What we've got is a small library that can output JSON Schemas (to validate data), Typescript types, and a big JSON file that describes all the rules to convert data between types.

The results is that when you're programming you have nice Typescript types to keep track of what you're doing, and at runtime the system can handle all the conversions for you.

Migrations? Sounds like database code.

The big difference between our system and a traditional migration is that all of the versions exist simultaneously in a super-imposed state in the underlying document. At read time we pull out the bits of the underlying document that the running program needs and ignore the rest. When we write changes we carefully map them down into the document again to ensure that old versions of the code will still work, even if their documents have been edited by newer code.

Here's how it looks to write one of those migrations. In this example we've decided that the status of an issue is no longer either complete or not, but can now be a string with several values, like "in progress".

import { runMigration } from '../chitin/migrationRunner'
import { convertField, valueMapping } from '../chitin/migrations'

runMigration((graph) => {
  graph.extendSchema('ProjectV3', 'ProjectV4', [
    convertField({
      from: { name: 'complete', type: 'boolean' },
      to: { name: 'status', type: 'string' },
      forwards: valueMapping({ false: 'todo', true: 'done' }),
      backwards: valueMapping({ todo: false, inProgress: false, done: true, default: true }),
    }),
  ])
})

You can see here that we're defining a new version of the Project data type (V4), and describing how to map one field (and its data) back and forth between the two versions. This creates a link between those types that the system can traverse.

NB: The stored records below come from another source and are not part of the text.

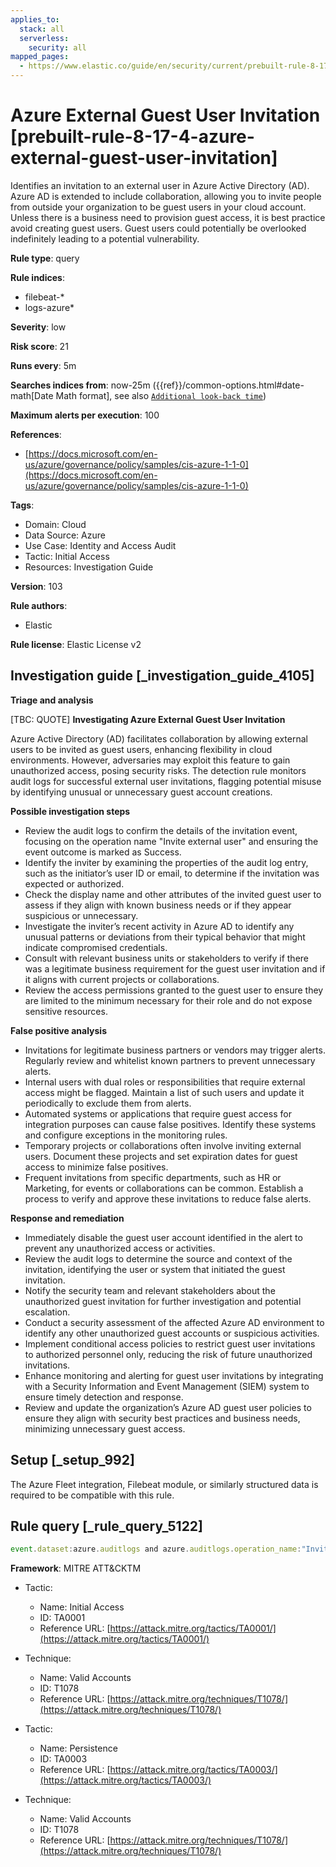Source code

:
 ```yaml
---
applies_to:
  stack: all
  serverless:
    security: all
mapped_pages:
  - https://www.elastic.co/guide/en/security/current/prebuilt-rule-8-17-4-azure-external-guest-user-invitation.html
---
```


# Azure External Guest User Invitation [prebuilt-rule-8-17-4-azure-external-guest-user-invitation]

Identifies an invitation to an external user in Azure Active Directory (AD). Azure AD is extended to include collaboration, allowing you to invite people from outside your organization to be guest users in your cloud account. Unless there is a business need to provision guest access, it is best practice avoid creating guest users. Guest users could potentially be overlooked indefinitely leading to a potential vulnerability.

**Rule type**: query

**Rule indices**:

* filebeat-*
* logs-azure*

**Severity**: low

**Risk score**: 21

**Runs every**: 5m

**Searches indices from**: now-25m ({{ref}}/common-options.html#date-math[Date Math format], see also [`Additional look-back time`](docs-content://solutions/security/detect-and-alert/create-detection-rule.md#rule-schedule))

**Maximum alerts per execution**: 100

**References**:

* [https://docs.microsoft.com/en-us/azure/governance/policy/samples/cis-azure-1-1-0](https://docs.microsoft.com/en-us/azure/governance/policy/samples/cis-azure-1-1-0)

**Tags**:

* Domain: Cloud
* Data Source: Azure
* Use Case: Identity and Access Audit
* Tactic: Initial Access
* Resources: Investigation Guide

**Version**: 103

**Rule authors**:

* Elastic

**Rule license**: Elastic License v2

## Investigation guide [_investigation_guide_4105]

**Triage and analysis**

[TBC: QUOTE]
**Investigating Azure External Guest User Invitation**

Azure Active Directory (AD) facilitates collaboration by allowing external users to be invited as guest users, enhancing flexibility in cloud environments. However, adversaries may exploit this feature to gain unauthorized access, posing security risks. The detection rule monitors audit logs for successful external user invitations, flagging potential misuse by identifying unusual or unnecessary guest account creations.

**Possible investigation steps**

* Review the audit logs to confirm the details of the invitation event, focusing on the operation name "Invite external user" and ensuring the event outcome is marked as Success.
* Identify the inviter by examining the properties of the audit log entry, such as the initiator’s user ID or email, to determine if the invitation was expected or authorized.
* Check the display name and other attributes of the invited guest user to assess if they align with known business needs or if they appear suspicious or unnecessary.
* Investigate the inviter’s recent activity in Azure AD to identify any unusual patterns or deviations from their typical behavior that might indicate compromised credentials.
* Consult with relevant business units or stakeholders to verify if there was a legitimate business requirement for the guest user invitation and if it aligns with current projects or collaborations.
* Review the access permissions granted to the guest user to ensure they are limited to the minimum necessary for their role and do not expose sensitive resources.

**False positive analysis**

* Invitations for legitimate business partners or vendors may trigger alerts. Regularly review and whitelist known partners to prevent unnecessary alerts.
* Internal users with dual roles or responsibilities that require external access might be flagged. Maintain a list of such users and update it periodically to exclude them from alerts.
* Automated systems or applications that require guest access for integration purposes can cause false positives. Identify these systems and configure exceptions in the monitoring rules.
* Temporary projects or collaborations often involve inviting external users. Document these projects and set expiration dates for guest access to minimize false positives.
* Frequent invitations from specific departments, such as HR or Marketing, for events or collaborations can be common. Establish a process to verify and approve these invitations to reduce false alerts.

**Response and remediation**

* Immediately disable the guest user account identified in the alert to prevent any unauthorized access or activities.
* Review the audit logs to determine the source and context of the invitation, identifying the user or system that initiated the guest invitation.
* Notify the security team and relevant stakeholders about the unauthorized guest invitation for further investigation and potential escalation.
* Conduct a security assessment of the affected Azure AD environment to identify any other unauthorized guest accounts or suspicious activities.
* Implement conditional access policies to restrict guest user invitations to authorized personnel only, reducing the risk of future unauthorized invitations.
* Enhance monitoring and alerting for guest user invitations by integrating with a Security Information and Event Management (SIEM) system to ensure timely detection and response.
* Review and update the organization’s Azure AD guest user policies to ensure they align with security best practices and business needs, minimizing unnecessary guest access.


## Setup [_setup_992]

The Azure Fleet integration, Filebeat module, or similarly structured data is required to be compatible with this rule.


## Rule query [_rule_query_5122]

```js
event.dataset:azure.auditlogs and azure.auditlogs.operation_name:"Invite external user" and azure.auditlogs.properties.target_resources.*.display_name:guest and event.outcome:(Success or success)
```

**Framework**: MITRE ATT&CKTM

* Tactic:

    * Name: Initial Access
    * ID: TA0001
    * Reference URL: [https://attack.mitre.org/tactics/TA0001/](https://attack.mitre.org/tactics/TA0001/)

* Technique:

    * Name: Valid Accounts
    * ID: T1078
    * Reference URL: [https://attack.mitre.org/techniques/T1078/](https://attack.mitre.org/techniques/T1078/)

* Tactic:

    * Name: Persistence
    * ID: TA0003
    * Reference URL: [https://attack.mitre.org/tactics/TA0003/](https://attack.mitre.org/tactics/TA0003/)

* Technique:

    * Name: Valid Accounts
    * ID: T1078
    * Reference URL: [https://attack.mitre.org/techniques/T1078/](https://attack.mitre.org/techniques/T1078/)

What if you want to convert data between systems?

We've also thought about that! In the case of an incremental change in a data format the above example is convenient. You take the old format, make some changes, and that's the new format.

In our Arthropod test program we have a second, much simpler display for our Project data used in the title bar. That display just shows the title and the description, so we gave it a similar data format (HasTitle). In order to render the Project document there we need to define a conversion for that, too.

That looks like this:

runMigration((graph) => {
  graph.connectSchemas('ProjectV2', 'HasTitleV1', [
    renameField('name', 'title'),
    renameField('description', 'subtitle'),
    removeField('tasks'),
  ])
})

In this case we're not defining a new schema (ProjectV4), we're just saying how to connect two existing ones.

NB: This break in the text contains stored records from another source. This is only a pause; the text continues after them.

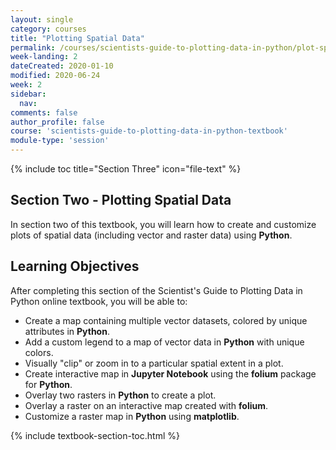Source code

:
 ```yaml
---
layout: single
category: courses
title: "Plotting Spatial Data"
permalink: /courses/scientists-guide-to-plotting-data-in-python/plot-spatial-data/
week-landing: 2
dateCreated: 2020-01-10
modified: 2020-06-24
week: 2
sidebar:
  nav:
comments: false
author_profile: false
course: 'scientists-guide-to-plotting-data-in-python-textbook'
module-type: 'session'
---
```

{% include toc title="Section Three" icon="file-text" %}

<div class="notice--info" markdown="1">

## <i class="fa fa-ship" aria-hidden="true"></i> Section Two - Plotting Spatial Data

In section two of this textbook, you will learn how to create and customize plots of spatial data (including vector and raster data) using **Python**. 


## <i class="fa fa-graduation-cap" aria-hidden="true"></i> Learning Objectives

After completing this section of the Scientist's Guide to Plotting Data in Python online textbook, you will be able to:

* Create a map containing multiple vector datasets, colored by unique attributes in **Python**.
* Add a custom legend to a map of vector data in **Python** with unique colors.
* Visually "clip" or zoom in to a particular spatial extent in a plot.
* Create interactive map in **Jupyter Notebook** using the **folium** package for **Python**.
* Overlay two rasters in **Python** to create a plot.
* Overlay a raster on an interactive map created with **folium**.
* Customize a raster map in **Python** using **matplotlib**.

</div>

{% include textbook-section-toc.html %}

Wait a second, you're connecting an older version to the Title thing!

Astute of you to observe that, but it still works! Because we can map from HasTitleV1 to ProjectV2 and then on up from there through ProjectV3 and ProjectV4 the system finds a path and moves the data back and forth seamlessly. As long as there is a path, the system will find it! Even an old ProjectV1 file could follow this path.

What's next?

Well, our more principled implementation has better "bones", but it's still missing some important pieces. First, it doesn't handle nested data very well yet. If you want to rename a field and it's not connected to the root of the document? Too bad. Orion's working on that this week.

Next, our canonical representation has become increasingly difficult to reason about. We suspect that we can separate the conversion logic from the underlying storage layout, which will hopefully both simplify each piece of the system and also make them more independently useful. Geoffrey is working on exploring that.

Last, we've had a number of fascinating discussions about what the correct behavior should be for some of these cases. If you check and uncheck the complete Boolean, what should happen to the status string?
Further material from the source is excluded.